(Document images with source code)
*****

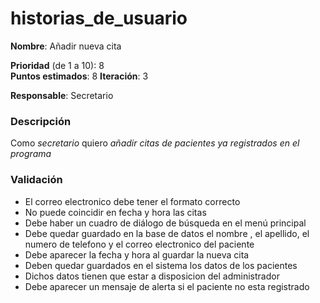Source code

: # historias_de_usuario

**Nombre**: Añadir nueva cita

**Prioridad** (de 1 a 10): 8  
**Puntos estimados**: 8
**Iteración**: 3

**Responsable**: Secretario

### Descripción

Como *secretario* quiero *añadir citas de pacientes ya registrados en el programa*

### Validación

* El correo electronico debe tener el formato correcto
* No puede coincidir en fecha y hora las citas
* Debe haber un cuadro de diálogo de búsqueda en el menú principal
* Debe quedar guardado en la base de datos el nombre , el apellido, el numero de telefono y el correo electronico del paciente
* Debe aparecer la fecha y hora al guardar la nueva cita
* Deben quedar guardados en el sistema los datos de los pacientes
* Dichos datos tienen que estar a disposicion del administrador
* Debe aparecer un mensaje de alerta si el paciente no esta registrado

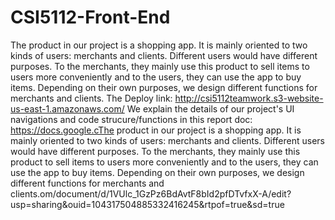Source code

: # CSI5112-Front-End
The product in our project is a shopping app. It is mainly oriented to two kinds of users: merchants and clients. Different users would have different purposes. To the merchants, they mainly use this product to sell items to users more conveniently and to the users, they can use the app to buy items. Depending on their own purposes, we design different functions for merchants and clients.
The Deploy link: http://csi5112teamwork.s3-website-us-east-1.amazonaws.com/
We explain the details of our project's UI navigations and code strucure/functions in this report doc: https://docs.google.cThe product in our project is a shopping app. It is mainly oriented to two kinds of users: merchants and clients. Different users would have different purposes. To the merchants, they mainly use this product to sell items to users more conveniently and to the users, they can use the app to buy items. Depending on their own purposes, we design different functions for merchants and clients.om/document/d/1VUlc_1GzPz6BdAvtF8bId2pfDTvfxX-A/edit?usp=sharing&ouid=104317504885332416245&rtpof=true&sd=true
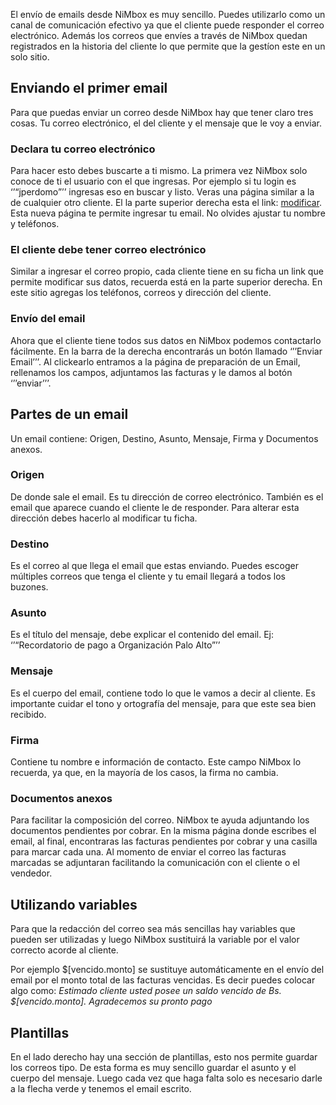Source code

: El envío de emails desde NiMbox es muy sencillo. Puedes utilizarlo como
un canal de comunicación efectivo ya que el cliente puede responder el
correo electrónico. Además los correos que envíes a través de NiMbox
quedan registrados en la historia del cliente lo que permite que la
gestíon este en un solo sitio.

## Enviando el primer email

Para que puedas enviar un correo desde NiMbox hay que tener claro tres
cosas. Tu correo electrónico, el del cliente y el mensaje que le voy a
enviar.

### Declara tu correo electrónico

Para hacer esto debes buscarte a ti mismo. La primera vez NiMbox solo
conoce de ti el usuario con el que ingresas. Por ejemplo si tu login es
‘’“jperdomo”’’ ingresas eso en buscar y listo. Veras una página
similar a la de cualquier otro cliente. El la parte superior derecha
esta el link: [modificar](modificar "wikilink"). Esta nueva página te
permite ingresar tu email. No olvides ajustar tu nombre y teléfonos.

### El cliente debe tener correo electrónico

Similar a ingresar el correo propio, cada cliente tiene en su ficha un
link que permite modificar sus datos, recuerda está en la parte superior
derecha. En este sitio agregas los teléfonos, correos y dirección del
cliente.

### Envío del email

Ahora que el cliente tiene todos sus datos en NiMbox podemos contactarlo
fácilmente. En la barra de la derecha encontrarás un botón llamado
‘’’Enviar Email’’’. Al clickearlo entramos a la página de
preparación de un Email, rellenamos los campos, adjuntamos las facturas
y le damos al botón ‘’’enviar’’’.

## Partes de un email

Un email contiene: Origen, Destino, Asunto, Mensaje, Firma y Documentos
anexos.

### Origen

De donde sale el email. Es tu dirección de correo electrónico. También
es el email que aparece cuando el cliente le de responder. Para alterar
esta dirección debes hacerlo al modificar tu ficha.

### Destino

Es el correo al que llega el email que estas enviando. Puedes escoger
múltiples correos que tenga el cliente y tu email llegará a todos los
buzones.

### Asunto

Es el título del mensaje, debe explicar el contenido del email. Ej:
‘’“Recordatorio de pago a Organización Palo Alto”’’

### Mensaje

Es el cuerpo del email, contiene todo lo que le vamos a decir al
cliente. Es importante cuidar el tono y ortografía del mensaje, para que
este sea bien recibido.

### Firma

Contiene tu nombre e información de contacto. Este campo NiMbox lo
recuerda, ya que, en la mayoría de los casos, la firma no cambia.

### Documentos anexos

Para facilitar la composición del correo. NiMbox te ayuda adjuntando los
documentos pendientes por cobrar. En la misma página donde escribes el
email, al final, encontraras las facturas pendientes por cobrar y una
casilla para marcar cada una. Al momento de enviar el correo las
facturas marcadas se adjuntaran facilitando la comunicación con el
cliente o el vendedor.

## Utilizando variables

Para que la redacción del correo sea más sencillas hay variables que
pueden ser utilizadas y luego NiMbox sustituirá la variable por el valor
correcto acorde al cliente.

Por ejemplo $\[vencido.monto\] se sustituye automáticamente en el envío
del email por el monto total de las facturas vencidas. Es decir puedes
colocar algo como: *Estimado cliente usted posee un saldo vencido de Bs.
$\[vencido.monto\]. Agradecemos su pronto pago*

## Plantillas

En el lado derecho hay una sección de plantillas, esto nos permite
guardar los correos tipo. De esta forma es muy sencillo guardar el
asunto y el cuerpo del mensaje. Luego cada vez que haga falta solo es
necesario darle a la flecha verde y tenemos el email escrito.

*****

Omit the pictures. Output every record above word for word.

Source code

: # historias_de_usuario

**Nombre**: Añadir nueva cita

**Prioridad** (de 1 a 10): 8  
**Puntos estimados**: 8
**Iteración**: 3

**Responsable**: Secretario

### Descripción

Como *secretario* quiero *añadir citas de pacientes ya registrados en el programa*

### Validación

* El correo electronico debe tener el formato correcto
* No puede coincidir en fecha y hora las citas
* Debe haber un cuadro de diálogo de búsqueda en el menú principal
* Debe quedar guardado en la base de datos el nombre , el apellido, el numero de telefono y el correo electronico del paciente
* Debe aparecer la fecha y hora al guardar la nueva cita
* Deben quedar guardados en el sistema los datos de los pacientes
* Dichos datos tienen que estar a disposicion del administrador
* Debe aparecer un mensaje de alerta si el paciente no esta registrado

Source code

: # CSI5112-Front-End
The product in our project is a shopping app. It is mainly oriented to two kinds of users: merchants and clients. Different users would have different purposes. To the merchants, they mainly use this product to sell items to users more conveniently and to the users, they can use the app to buy items. Depending on their own purposes, we design different functions for merchants and clients.
The Deploy link: http://csi5112teamwork.s3-website-us-east-1.amazonaws.com/
We explain the details of our project's UI navigations and code strucure/functions in this report doc: https://docs.google.cThe product in our project is a shopping app. It is mainly oriented to two kinds of users: merchants and clients. Different users would have different purposes. To the merchants, they mainly use this product to sell items to users more conveniently and to the users, they can use the app to buy items. Depending on their own purposes, we design different functions for merchants and clients.om/document/d/1VUlc_1GzPz6BdAvtF8bId2pfDTvfxX-A/edit?usp=sharing&ouid=104317504885332416245&rtpof=true&sd=true
Source code

: El envío de emails desde NiMbox es muy sencillo. Puedes utilizarlo como
un canal de comunicación efectivo ya que el cliente puede responder el
correo electrónico. Además los correos que envíes a través de NiMbox
quedan registrados en la historia del cliente lo que permite que la
gestíon este en un solo sitio.

## Enviando el primer email

Para que puedas enviar un correo desde NiMbox hay que tener claro tres
cosas. Tu correo electrónico, el del cliente y el mensaje que le voy a
enviar.

### Declara tu correo electrónico

Para hacer esto debes buscarte a ti mismo. La primera vez NiMbox solo
conoce de ti el usuario con el que ingresas. Por ejemplo si tu login es
‘’“jperdomo”’’ ingresas eso en buscar y listo. Veras una página
similar a la de cualquier otro cliente. El la parte superior derecha
esta el link: [modificar](modificar "wikilink"). Esta nueva página te
permite ingresar tu email. No olvides ajustar tu nombre y teléfonos.

### El cliente debe tener correo electrónico

Similar a ingresar el correo propio, cada cliente tiene en su ficha un
link que permite modificar sus datos, recuerda está en la parte superior
derecha. En este sitio agregas los teléfonos, correos y dirección del
cliente.

### Envío del email

Ahora que el cliente tiene todos sus datos en NiMbox podemos contactarlo
fácilmente. En la barra de la derecha encontrarás un botón llamado
‘’’Enviar Email’’’. Al clickearlo entramos a la página de
preparación de un Email, rellenamos los campos, adjuntamos las facturas
y le damos al botón ‘’’enviar’’’.

## Partes de un email

Un email contiene: Origen, Destino, Asunto, Mensaje, Firma y Documentos
anexos.

### Origen

De donde sale el email. Es tu dirección de correo electrónico. También
es el email que aparece cuando el cliente le de responder. Para alterar
esta dirección debes hacerlo al modificar tu ficha.

### Destino

Es el correo al que llega el email que estas enviando. Puedes escoger
múltiples correos que tenga el cliente y tu email llegará a todos los
buzones.

### Asunto

Es el título del mensaje, debe explicar el contenido del email. Ej:
‘’“Recordatorio de pago a Organización Palo Alto”’’

### Mensaje

Es el cuerpo del email, contiene todo lo que le vamos a decir al
cliente. Es importante cuidar el tono y ortografía del mensaje, para que
este sea bien recibido.

### Firma

Contiene tu nombre e información de contacto. Este campo NiMbox lo
recuerda, ya que, en la mayoría de los casos, la firma no cambia.

### Documentos anexos

Para facilitar la composición del correo. NiMbox te ayuda adjuntando los
documentos pendientes por cobrar. En la misma página donde escribes el
email, al final, encontraras las facturas pendientes por cobrar y una
casilla para marcar cada una. Al momento de enviar el correo las
facturas marcadas se adjuntaran facilitando la comunicación con el
cliente o el vendedor.

## Utilizando variables

Para que la redacción del correo sea más sencillas hay variables que
pueden ser utilizadas y luego NiMbox sustituirá la variable por el valor
correcto acorde al cliente.

Por ejemplo $\[vencido.monto\] se sustituye automáticamente en el envío
del email por el monto total de las facturas vencidas. Es decir puedes
colocar algo como: *Estimado cliente usted posee un saldo vencido de Bs.
$\[vencido.monto\]. Agradecemos su pronto pago*

## Plantillas

En el lado derecho hay una sección de plantillas, esto nos permite
guardar los correos tipo. De esta forma es muy sencillo guardar el
asunto y el cuerpo del mensaje. Luego cada vez que haga falta solo es
necesario darle a la flecha verde y tenemos el email escrito.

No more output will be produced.